Now, we use the following equalities

$$\begin{aligned} \int \limits _0^1 \root 2n+1 \of {u-\frac{1}{2}} \mathrm{d}u =0; \end{aligned}$$
$$\begin{aligned} \int \limits _0^1 \root 2n+1 \of {(u-\frac{1}{2})^2} \mathrm{d}u =\frac{2n+1}{2n+3} \cdot \frac{1}{\root 2n+1 \of {4}}; \end{aligned}$$
$$\begin{aligned} \int \limits _0^1 \root 2n+1 \of {(u-\frac{1}{2})^3} \mathrm{d}u =0; \end{aligned}$$

Then from (2.7) we get

$$\begin{aligned}&=C_1^2+\frac{2n+1}{2n+3} \root 2n+1 \of {4} \theta ^2 C_2^2+2 \cdot \frac{2n+1}{2n+3} \theta C_1 C_2 \cdot \theta \root 2n+1 \of {4\left( t-\frac{1}{2}\right) }\\&\quad =C_1+C_2 \theta \root 2n+1 \of {4\left( t-\frac{1}{2}\right) }=\varphi (t), \end{aligned}$$

i.e. the function \(\varphi (t)\) is a solution of the Eq. (2.3). \(\square \)

Proposition 2.2

  1. i)

    If \( 0 \le \theta \le \frac{2n+3}{2(2n+1)}\), then the Hammerstein’s operator \(H_2\) has unique (nontrivial) positive fixed point in the C[0, 1];

  2. ii)

    If \(\frac{2n+3}{2(2n+1)}< \theta <1\), then there are exactly three positive fixed points in C[0, 1] of the Hammerstein’s operator.

Proof

It is easy to see, if \(\theta =0\) the Hammerstein’s operator \(H_2\) has unique nontrivial positive fixed points \(\varphi (t)\equiv 1\).

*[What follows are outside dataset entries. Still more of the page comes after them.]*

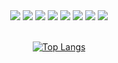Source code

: <div align="center">



<img src="https://img.shields.io/badge/TypeScript-blue?style=for-the-badge&logo=typescript&logoColor=white">
<img src="https://img.shields.io/badge/JavaScript-F7DF1E?style=for-the-badge&logo=JavaScript&logoColor=white">
<img src="https://img.shields.io/badge/HTML5-E34F26?style=for-the-badge&logo=HTML5&logoColor=white">
<img src="https://img.shields.io/badge/CSS3-1572B6?style=for-the-badge&logo=CSS3&logoColor=white">
<img src="https://img.shields.io/badge/aws-232F3E?style=for-the-badge&logo=Amazon aws&logoColor=white">
<img src="https://img.shields.io/badge/github-181717?style=for-the-badge&logo=github&logoColor=white">
<img src="https://img.shields.io/badge/VSCode-007ACC?style=for-the-badge&logo=VisualStudioCode&logoColor=white">
<img src="https://img.shields.io/badge/React-blue?style=for-the-badge&logo=react&logoColor=white">
<br/>
<br/>

[![Top Langs](https://github-readme-stats.vercel.app/api/top-langs/?username=pqr4579&layout=compact)](https://github.com/pqr4579/github-readme-stats)
<br/>
<br/>

</div

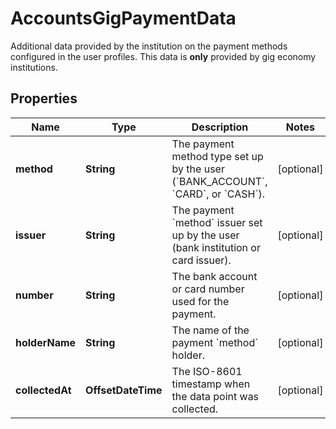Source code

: 

# AccountsGigPaymentData

Additional data provided by the institution on the payment methods configured in the user profiles. This data is **only** provided by gig economy institutions.

## Properties

| Name | Type | Description | Notes |
|------------ | ------------- | ------------- | -------------|
|**method** | **String** | The payment method type set up by the user (&#x60;BANK_ACCOUNT&#x60;, &#x60;CARD&#x60;, or &#x60;CASH&#x60;). |  [optional] |
|**issuer** | **String** | The payment &#x60;method&#x60; issuer set up by the user (bank institution or card issuer). |  [optional] |
|**number** | **String** | The bank account or card number used for the payment. |  [optional] |
|**holderName** | **String** | The name of the payment &#x60;method&#x60; holder. |  [optional] |
|**collectedAt** | **OffsetDateTime** | The ISO-8601 timestamp when the data point was collected. |  [optional] |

Let \(\theta \ne 0\). We consider the system of equations for a fixed point of the operator \(V_2\):

$$\begin{aligned} \left\{ \begin{array}{ll} x^2+\frac{2n+1}{2n+3} \root 2n+1 \of {4} \theta ^2 y^2=x,\\ 2 \cdot \frac{2n+1}{2n+3} \theta x y= y . \end{array} \right. \end{aligned}$$
(2.8)

Case \(y=0\). We get two solutions (0,0) and (1,0) in the (2.8). By Proposition 3.2 functions

$$\begin{aligned} \varphi (t)=\varphi _0(t)\equiv 0, \,\,\, \varphi (t)=\varphi _0(t)\equiv 1 \end{aligned}$$

are solutions of the equation (2.8).

Case \(y \ne 0\). Then from (2.8) we obtain \(x=\frac{2n+3}{2(2n+1) \theta }\). Hence, from the first equation of (2.8) we get

$$\begin{aligned} y^2=\frac{(2n+3)^2}{2(2n+1)^2 \root 2n+1 \of {4}\theta ^3}\cdot \left( 1-\frac{2n+3}{2(2n+1) \theta }\right) . \end{aligned}$$
(2.9)

Therefore, for \(\theta \ge \frac{2n+3}{2(2n+1)}\) from (2.9) we obtain

$$\begin{aligned} y=y_1^{\pm }= \pm \frac{2n+3}{2 (2n+1) \root 2n+1 \of {2}\theta ^2}\cdot \sqrt{\frac{2(2n+1) \theta - (2n+3)}{2n+1}}. \end{aligned}$$
(2.10)

Consequently, in the case \(0 \le \theta \le \frac{2n+3}{2(2n+1)}\) operator \(V_2\) has two fixed points: (0,0), (1,0) and in the case \(\frac{2n+3}{2(2n+1)}< \theta <1\) the operator \(V_2\) has four fixed points: (0,0), (1,0), \((x_1, y_1^{+})\) and \((x_1, y_1^{-})\), with \(x_1=\frac{2n+3}{2(2n+1) \theta }\).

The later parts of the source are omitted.